CHICAGO, IL - MARCH 18: Head coach Mark Turgeon of the Texas A&M Aggies reacts in the first half of the game against the Florida State Seminoles during the second round of the 2011 NCAA men's basketball tournament at the United Center on March 18, 2011 in Chicago, Illinois. (Photo by Jamie Squire/Getty Images)
Don't hold back, Mark Turgeon. Tell us how you really feel.
"This is the biggest challenge I've ever had in coaching; it's not even close," said Turgeon, who turned around struggling teams at Jacksonville State and Wichita State and led Texas A&M to four consecutive NCAA tournaments before succeeding Maryland's Gary Williams in May.
"I can't make it any easier on these guys," Turgeon said, with senior Sean Mosley, who led the team with 21 points, sitting beside him. "The lack of commitment to running the plays the right way is mind-boggling. I've never seen anything like it."
The strong words come on the heels of Maryland's 26-point loss to Iona in the Puerto Rico Tip-Off, in which they had 26 turnovers. Turgeon is famous for being brutally honest in the media, so strong comments coming from him aren't too much of a surprise. The strength of the comments, though, is a bit jarring.
Obviously, we're all on the outside, but there certainly appears to be a special level of sloppiness in Maryland's offense, in part due to an inability or unwillingness to consistently run sets, which appears to be Turgeon's main complaint. The ridiculous pace of the game, plus the absence of Pe'Shon Howard, likely played into it to some extent as well.
One thing I'm learning with Turgeon, though, is that it isn't likely to mean as much as people will draw into it.
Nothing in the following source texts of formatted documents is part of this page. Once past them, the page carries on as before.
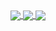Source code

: <a href="">
  <img align="center" src="https://github-readme-stats.vercel.app/api?username=IliyanAng&theme=vue&show_icons=true&custom_title=Iliyan&count_private=true&hide_border=true&hide_rank=true&title_color=5088ed" />
</a>
<a href="https://github.com/anuraghazra/github-readme-stats">
  <img align="center" src="https://github-readme-stats.vercel.app/api/top-langs/?username=IliyanAng&langs_count=8&layout=compact&hide_border=true" />
</a>
<a href="https://github.com/anuraghazra/github-readme-stats">
  <img align="center" src="https://github-readme-stats.vercel.app/api/wakatime?username=IliyanAng&hide_border=true&custom_title=Coding" />
</a>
Again: Turgeon is almost always brutally honest. He speaks what's on his mind, and that was on his mind. Every single coach would've said the same to the team in the locker room; Turgeon simply says it to the media, as well. He adds no extra emphasis on the words he says publicly. It's just an interesting side note, and I don't have any problem with him telling it like it is.
Turgeon might have some allies, by the way. Among them: Sean Mosley.
Said Mosley: "We didn't execute any offensive plays in the second half. When things go south, guys on the team put their head down. . . . We've got to get tougher as a team."
(Regarding getting tougher, Turgeon coached against Iona with a kidney stone. So he might have some credibility there.)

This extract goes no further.